Regional Greenland accumulation variability from Operation IceBridge airborne accumulation radar
- 1Department of Earth Sciences, Dartmouth College, Hanover, NH, USA
- 2Geosciences Department, Boise State University, Boise, ID, USA
- 3Geological Survey of Denmark and Greenland (GEUS), Copenhagen, Denmark
Abstract. The mass balance of the Greenland Ice Sheet (GrIS) in a warming climate is of critical interest to scientists and the general public in the context of future sea-level rise. An improved understanding of temporal and spatial variability of snow accumulation will reduce uncertainties in GrIS mass balance models and improve projections of Greenland's contribution to sea-level rise, currently estimated at 0.089 ± 0.03 m by 2100. Here we analyze 25 NASA Operation IceBridge accumulation radar flights totaling > 17 700 km from 2013 to 2014 to determine snow accumulation in the GrIS dry snow and percolation zones over the past 100–300 years.

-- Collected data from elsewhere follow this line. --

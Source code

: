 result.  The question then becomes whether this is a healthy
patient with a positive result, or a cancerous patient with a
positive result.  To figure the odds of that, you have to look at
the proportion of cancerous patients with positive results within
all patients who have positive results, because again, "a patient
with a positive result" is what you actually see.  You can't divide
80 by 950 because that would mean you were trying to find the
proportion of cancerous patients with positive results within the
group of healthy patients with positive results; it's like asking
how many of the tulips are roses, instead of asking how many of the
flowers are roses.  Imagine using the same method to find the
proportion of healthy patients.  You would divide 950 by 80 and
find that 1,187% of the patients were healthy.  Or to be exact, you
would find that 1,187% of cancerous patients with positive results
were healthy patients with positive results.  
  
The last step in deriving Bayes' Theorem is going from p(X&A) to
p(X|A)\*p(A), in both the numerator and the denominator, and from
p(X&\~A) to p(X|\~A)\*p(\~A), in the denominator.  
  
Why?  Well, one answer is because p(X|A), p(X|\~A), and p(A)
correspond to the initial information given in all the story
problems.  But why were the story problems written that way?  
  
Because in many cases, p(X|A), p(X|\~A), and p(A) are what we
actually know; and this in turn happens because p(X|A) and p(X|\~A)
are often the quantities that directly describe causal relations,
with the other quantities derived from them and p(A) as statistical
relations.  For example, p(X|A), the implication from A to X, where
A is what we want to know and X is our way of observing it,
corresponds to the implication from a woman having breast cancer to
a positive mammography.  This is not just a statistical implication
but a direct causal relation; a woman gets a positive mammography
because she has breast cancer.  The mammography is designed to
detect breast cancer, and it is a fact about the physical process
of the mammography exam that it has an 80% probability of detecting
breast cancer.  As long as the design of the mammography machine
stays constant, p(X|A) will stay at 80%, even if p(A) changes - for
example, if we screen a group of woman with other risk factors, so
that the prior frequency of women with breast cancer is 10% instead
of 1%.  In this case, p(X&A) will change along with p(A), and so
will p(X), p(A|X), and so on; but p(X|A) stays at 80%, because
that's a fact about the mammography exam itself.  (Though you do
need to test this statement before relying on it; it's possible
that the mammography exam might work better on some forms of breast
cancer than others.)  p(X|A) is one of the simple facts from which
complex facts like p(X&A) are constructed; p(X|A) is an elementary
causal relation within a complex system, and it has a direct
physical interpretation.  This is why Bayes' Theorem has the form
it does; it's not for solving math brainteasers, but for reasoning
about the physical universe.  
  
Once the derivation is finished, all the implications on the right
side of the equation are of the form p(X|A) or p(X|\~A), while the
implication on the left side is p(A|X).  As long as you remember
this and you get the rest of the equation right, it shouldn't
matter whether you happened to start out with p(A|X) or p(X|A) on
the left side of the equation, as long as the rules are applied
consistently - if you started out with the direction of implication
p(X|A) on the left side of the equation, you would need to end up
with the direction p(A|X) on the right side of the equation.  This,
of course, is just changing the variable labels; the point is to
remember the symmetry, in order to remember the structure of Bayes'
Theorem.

IceBridge accumulation rates are calculated and used to validate accumulation rates from three regional climate models. Averaged over all 25 flights, the RMS difference between the models and IceBridge accumulation is between 0.023 ± 0.019 and 0.043 ± 0.029 m w.e. a−1, although each model shows significantly larger differences from IceBridge accumulation on a regional basis. In the southeast region, for example, the Modèle Atmosphérique Régional (MARv3.5.2) overestimates by an average of 20.89 ± 6.75 % across the drainage basin. Our results indicate that these regional differences between model and IceBridge accumulation are large enough to significantly alter GrIS surface mass balance estimates. Empirical orthogonal function analysis suggests that the first two principal components account for 33 and 19 % of the variance, and correlate with the Atlantic Multidecadal Oscillation (AMO) and wintertime North Atlantic Oscillation (NAO), respectively. Regions that disagree strongest with climate models are those in which we have the fewest IceBridge data points, requiring additional in situ measurements to verify model uncertainties.